Deja que la masa amasada haga la primera fermentación. Déjala a temperatura ambiente (25 °C), cubierta con film transparente o un paño húmedo, hasta que alcance aproximadamente 2,5 veces su volumen inicial. Sumerge un dedo en harina y presiónalo suavemente en la masa; si el agujero no rebota ni se hunde, la fermentación ha terminado. Si el agujero vuelve a su posición, la fermentación aún no es suficiente. Si se hunde, la masa está sobrefermentada.
Aplana la masa fermentada con la palma de la mano y amásala suavemente durante 1–2 minutos para sacar el aire y desgasificarla por completo.
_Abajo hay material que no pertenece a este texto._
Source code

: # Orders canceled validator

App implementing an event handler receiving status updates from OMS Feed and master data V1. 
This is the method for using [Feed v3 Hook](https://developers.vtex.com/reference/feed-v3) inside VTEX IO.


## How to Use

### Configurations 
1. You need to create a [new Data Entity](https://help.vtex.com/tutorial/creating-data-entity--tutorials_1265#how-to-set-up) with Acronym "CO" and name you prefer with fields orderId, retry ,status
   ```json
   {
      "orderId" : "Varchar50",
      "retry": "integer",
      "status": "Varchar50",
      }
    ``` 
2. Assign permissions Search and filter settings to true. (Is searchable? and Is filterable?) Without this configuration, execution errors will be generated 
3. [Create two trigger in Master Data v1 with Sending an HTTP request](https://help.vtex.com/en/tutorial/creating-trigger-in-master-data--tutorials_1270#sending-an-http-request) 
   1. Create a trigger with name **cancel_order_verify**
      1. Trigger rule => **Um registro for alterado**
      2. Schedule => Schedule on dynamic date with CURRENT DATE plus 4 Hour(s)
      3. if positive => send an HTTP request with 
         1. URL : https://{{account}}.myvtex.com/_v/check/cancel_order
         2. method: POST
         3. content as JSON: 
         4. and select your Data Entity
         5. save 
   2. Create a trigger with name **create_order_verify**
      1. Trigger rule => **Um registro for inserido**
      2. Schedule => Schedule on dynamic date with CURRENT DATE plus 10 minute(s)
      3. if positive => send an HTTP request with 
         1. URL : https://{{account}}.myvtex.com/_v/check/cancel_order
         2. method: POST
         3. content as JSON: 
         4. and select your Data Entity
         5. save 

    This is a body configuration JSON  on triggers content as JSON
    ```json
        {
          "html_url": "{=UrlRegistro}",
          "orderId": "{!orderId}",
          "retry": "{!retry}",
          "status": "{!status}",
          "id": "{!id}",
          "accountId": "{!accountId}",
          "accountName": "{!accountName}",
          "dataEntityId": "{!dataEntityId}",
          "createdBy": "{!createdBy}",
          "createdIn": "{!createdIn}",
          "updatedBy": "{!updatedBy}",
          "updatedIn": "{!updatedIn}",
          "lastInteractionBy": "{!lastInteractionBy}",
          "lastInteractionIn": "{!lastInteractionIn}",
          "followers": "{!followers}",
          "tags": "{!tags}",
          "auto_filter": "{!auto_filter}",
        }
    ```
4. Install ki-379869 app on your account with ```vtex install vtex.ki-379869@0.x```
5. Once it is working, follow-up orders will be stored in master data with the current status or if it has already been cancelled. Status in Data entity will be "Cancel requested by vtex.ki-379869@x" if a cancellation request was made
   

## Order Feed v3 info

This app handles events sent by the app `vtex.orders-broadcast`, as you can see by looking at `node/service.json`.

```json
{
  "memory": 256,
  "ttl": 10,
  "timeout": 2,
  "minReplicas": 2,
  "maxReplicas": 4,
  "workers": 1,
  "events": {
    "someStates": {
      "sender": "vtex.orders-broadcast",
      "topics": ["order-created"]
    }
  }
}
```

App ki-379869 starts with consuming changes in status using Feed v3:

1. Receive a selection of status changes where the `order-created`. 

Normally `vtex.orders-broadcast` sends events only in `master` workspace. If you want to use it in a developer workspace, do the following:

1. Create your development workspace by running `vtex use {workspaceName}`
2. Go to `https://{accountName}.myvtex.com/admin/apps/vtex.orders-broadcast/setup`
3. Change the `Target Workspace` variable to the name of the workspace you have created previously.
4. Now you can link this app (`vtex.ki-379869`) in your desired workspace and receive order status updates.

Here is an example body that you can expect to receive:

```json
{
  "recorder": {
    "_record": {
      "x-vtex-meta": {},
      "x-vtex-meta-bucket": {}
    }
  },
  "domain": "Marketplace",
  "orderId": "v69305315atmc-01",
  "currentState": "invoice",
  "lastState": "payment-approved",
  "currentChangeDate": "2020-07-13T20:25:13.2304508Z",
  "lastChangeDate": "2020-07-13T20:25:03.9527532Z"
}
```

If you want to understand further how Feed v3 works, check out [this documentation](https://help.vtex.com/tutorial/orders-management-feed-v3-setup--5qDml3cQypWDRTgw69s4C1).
Divide la masa en 2 partes iguales. Luego divide cada parte en 8 porciones pequeñas y dales forma de bola. Coloca las bolas en un molde redondo para pastel de 20 cm (8 pulgadas). Si el molde no es antiadherente, engrásalo previamente.
Realiza la fermentación final en pieza. Puedes usar una cámara de fermentación o la función de fermentación de tu horno. La fermentación en el molde es relativamente sencilla; no es necesario generar humedad adicional: simplemente cubre el molde con un paño húmedo o film transparente para mantener húmeda la superficie de la masa. Déjala fermentar hasta que el volumen se haya duplicado. Si la temperatura ambiente es alta, puedes hacer la fermentación final directamente a temperatura ambiente, cubriendo el molde con un paño húmedo o film transparente. Tarda aproximadamente 1 hora.
Unta la superficie de la masa con una capa de huevo batido. Hornéala en un horno precalentado a 165 °C con calor arriba y abajo durante unos 30 minutos, hasta que la superficie esté bien dorada, y luego sácalo del horno.
¡Recién salido del horno! Un pan de pasas que se abre como una flor, ¿te gusta?